(The Center Square) — Georgia lawmakers will assuredly consider a measure to tackle swatting following a spate of incidents targeting Georgia lawmakers.
Georgia Secretary of State Brad Raffensperger wants lawmakers to consider legislation he proposed in 2016 as a member of the state House — House Bill 790. It would have increased the penalty for transmitting a false public alarm, including a prison sentence of between one and 10 years.
The move comes after several Georgia officials were swatted during and since the Christmas holiday. State Sen. Clint Dixon, R-Buford; state Sen. John Albers, R-Roswell; state Sen. Kim Jackson, D-Stone Mountain; state Sen. Kay Kirkpatrick, R-Marietta, Lt. Governor Burt Jones, a Republican, and Secretary of State COO Gabriel Sterling, were among the lawmakers swatted.
“Cowardice never wins,” Raffensperger said in a statement after at least eight state Capitols, including Georgia’s, received threats. “It is deeply troubling to see a rise in swatting and other physical threats.
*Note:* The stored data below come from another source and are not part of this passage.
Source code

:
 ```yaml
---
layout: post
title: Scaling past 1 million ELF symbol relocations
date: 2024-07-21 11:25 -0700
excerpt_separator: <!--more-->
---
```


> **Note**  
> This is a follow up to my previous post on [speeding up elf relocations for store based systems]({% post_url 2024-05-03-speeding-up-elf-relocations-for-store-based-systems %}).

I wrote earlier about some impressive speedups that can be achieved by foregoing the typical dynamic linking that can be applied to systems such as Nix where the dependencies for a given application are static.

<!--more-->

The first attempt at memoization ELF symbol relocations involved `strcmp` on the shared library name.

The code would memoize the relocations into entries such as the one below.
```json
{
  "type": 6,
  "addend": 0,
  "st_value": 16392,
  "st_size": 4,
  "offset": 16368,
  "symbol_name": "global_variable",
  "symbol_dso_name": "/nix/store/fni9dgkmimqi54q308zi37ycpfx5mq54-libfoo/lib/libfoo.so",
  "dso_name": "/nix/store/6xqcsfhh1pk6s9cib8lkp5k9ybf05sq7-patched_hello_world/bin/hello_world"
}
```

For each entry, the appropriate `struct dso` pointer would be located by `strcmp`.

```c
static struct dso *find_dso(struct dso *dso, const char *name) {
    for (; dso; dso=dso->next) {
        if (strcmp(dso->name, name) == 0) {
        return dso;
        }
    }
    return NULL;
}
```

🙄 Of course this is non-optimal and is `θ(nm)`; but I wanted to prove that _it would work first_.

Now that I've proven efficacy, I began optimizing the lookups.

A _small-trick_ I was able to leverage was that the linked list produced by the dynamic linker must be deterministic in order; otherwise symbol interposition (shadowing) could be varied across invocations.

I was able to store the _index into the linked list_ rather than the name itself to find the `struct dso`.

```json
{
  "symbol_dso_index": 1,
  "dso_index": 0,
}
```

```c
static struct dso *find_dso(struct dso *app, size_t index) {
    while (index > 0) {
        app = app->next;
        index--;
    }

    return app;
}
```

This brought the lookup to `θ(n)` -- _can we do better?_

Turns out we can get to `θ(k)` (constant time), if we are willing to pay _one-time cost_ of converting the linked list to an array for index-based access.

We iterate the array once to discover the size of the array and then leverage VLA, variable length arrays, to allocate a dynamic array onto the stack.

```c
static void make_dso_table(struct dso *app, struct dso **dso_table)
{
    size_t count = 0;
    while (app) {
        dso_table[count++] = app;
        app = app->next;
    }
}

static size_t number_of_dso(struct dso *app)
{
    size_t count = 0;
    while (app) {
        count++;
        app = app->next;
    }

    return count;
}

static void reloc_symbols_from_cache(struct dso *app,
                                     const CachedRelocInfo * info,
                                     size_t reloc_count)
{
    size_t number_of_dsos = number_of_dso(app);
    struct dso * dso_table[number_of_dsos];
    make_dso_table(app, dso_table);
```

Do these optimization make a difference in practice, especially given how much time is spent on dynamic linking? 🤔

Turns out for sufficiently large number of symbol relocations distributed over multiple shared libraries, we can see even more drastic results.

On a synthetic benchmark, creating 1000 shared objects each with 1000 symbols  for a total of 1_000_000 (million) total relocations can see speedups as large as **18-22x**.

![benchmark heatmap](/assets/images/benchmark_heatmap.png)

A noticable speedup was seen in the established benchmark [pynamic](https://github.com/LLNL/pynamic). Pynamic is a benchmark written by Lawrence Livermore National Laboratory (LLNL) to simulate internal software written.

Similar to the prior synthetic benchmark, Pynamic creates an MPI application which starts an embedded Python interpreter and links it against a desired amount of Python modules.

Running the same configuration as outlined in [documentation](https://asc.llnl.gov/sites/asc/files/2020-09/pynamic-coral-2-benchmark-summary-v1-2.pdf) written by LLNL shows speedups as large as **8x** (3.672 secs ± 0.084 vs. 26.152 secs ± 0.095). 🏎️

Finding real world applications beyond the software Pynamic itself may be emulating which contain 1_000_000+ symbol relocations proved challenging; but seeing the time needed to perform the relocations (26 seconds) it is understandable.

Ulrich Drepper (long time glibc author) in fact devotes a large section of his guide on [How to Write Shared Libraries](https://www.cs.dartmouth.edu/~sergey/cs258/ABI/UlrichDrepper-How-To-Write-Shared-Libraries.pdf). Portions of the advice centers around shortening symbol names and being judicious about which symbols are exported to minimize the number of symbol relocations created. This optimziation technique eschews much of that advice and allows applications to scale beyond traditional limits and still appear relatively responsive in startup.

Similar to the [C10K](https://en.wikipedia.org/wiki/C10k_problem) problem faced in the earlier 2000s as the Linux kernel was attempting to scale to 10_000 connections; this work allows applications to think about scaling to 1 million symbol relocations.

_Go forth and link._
“We expect heightened tensions as we head into a major presidential election,” Raffensperger added. “We expect American citizens to engage in the democratic process- not resort to cowardly acts of intimidation. We’re committed to upholding our democratic principles and fighting for an environment in which citizens can freely and safely participate.”
Dixon previously said he plans to push for stronger penalties for anyone who makes a swatting call, a hoax 911 call reporting a fake emergency prompting authorities to respond to an unsuspecting house.
“It’s already a crime,” Kirkpatrick told The Center Square via email. “The tricky part is finding the perpetrator(s) due to the phone technology they are using.”
The Prosecuting Attorneys’ Council of Georgia identified OCGA 16-10-28 — “Transmitting a false public alarm” — as an existing statute prosecutors could use to tackle swatting.
According to Chalkboard News, the number of swatting calls is on the rise. The Center Square’s sister site reported that more than 400 “swatting incidents” were reported to the National Common Operation Picture, the FBI’s Virtual Command Center, between May 1 and Dec. 28.
“It’s a sad commentary on where we are that you’re willing to put law enforcement’s lives in danger, your political opponents’ lives in danger, their neighbors,” Kyle Wingfield, president and CEO of the Georgia Public Policy Foundation, told The Center Square.
“Are you intentionally trying to get someone killed? Is it for laughs?” Wingfield added. “It’s disturbing on so many levels. Obviously, it takes a sick mind to want to do this. And you wonder, are they even thinking, ‘let’s get somebody killed,’ or did they just take some sort of bizarre pleasure in seeing this all play out?”